■ WHAT IS REQUIRED:
Write out all of the entries below word for word.

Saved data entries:
---------------
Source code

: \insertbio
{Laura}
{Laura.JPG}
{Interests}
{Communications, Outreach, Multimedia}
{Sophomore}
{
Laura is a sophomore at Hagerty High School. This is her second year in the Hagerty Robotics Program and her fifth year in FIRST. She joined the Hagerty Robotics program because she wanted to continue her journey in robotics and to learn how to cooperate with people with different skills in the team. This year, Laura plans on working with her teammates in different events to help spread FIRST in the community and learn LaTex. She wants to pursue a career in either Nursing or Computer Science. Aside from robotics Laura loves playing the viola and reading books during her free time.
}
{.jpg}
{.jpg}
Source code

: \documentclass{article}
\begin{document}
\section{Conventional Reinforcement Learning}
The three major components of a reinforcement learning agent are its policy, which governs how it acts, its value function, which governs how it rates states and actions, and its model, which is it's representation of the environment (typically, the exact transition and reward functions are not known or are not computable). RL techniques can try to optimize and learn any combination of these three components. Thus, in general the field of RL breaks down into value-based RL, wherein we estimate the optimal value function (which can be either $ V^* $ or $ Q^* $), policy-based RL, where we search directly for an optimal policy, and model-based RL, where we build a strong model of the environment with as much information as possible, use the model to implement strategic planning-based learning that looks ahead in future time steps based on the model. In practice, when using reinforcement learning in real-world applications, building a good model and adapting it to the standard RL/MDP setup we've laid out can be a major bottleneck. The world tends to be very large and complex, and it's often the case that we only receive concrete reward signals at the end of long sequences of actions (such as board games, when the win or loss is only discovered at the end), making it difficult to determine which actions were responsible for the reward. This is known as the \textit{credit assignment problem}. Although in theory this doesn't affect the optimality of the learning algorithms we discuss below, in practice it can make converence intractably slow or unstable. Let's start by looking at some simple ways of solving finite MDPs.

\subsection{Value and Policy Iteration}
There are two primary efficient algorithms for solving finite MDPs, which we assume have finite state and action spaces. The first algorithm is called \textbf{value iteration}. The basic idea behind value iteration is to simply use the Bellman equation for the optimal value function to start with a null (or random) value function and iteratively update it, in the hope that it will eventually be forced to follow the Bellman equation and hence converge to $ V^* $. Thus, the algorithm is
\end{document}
---------------
■ COMPLETED TASK:
Source code

: \insertbio
{Laura}
{Laura.JPG}
{Interests}
{Communications, Outreach, Multimedia}
{Sophomore}
{
Laura is a sophomore at Hagerty High School. This is her second year in the Hagerty Robotics Program and her fifth year in FIRST. She joined the Hagerty Robotics program because she wanted to continue her journey in robotics and to learn how to cooperate with people with different skills in the team. This year, Laura plans on working with her teammates in different events to help spread FIRST in the community and learn LaTex. She wants to pursue a career in either Nursing or Computer Science. Aside from robotics Laura loves playing the viola and reading books during her free time.
}
{.jpg}
{.jpg}
Source code

: \documentclass{article}
\begin{document}
\section{Conventional Reinforcement Learning}
The three major components of a reinforcement learning agent are its policy, which governs how it acts, its value function, which governs how it rates states and actions, and its model, which is it's representation of the environment (typically, the exact transition and reward functions are not known or are not computable). RL techniques can try to optimize and learn any combination of these three components. Thus, in general the field of RL breaks down into value-based RL, wherein we estimate the optimal value function (which can be either $ V^* $ or $ Q^* $), policy-based RL, where we search directly for an optimal policy, and model-based RL, where we build a strong model of the environment with as much information as possible, use the model to implement strategic planning-based learning that looks ahead in future time steps based on the model. In practice, when using reinforcement learning in real-world applications, building a good model and adapting it to the standard RL/MDP setup we've laid out can be a major bottleneck. The world tends to be very large and complex, and it's often the case that we only receive concrete reward signals at the end of long sequences of actions (such as board games, when the win or loss is only discovered at the end), making it difficult to determine which actions were responsible for the reward. This is known as the \textit{credit assignment problem}. Although in theory this doesn't affect the optimality of the learning algorithms we discuss below, in practice it can make converence intractably slow or unstable. Let's start by looking at some simple ways of solving finite MDPs.

\subsection{Value and Policy Iteration}
There are two primary efficient algorithms for solving finite MDPs, which we assume have finite state and action spaces. The first algorithm is called \textbf{value iteration}. The basic idea behind value iteration is to simply use the Bellman equation for the optimal value function to start with a null (or random) value function and iteratively update it, in the hope that it will eventually be forced to follow the Bellman equation and hence converge to $ V^* $. Thus, the algorithm is
\end{document}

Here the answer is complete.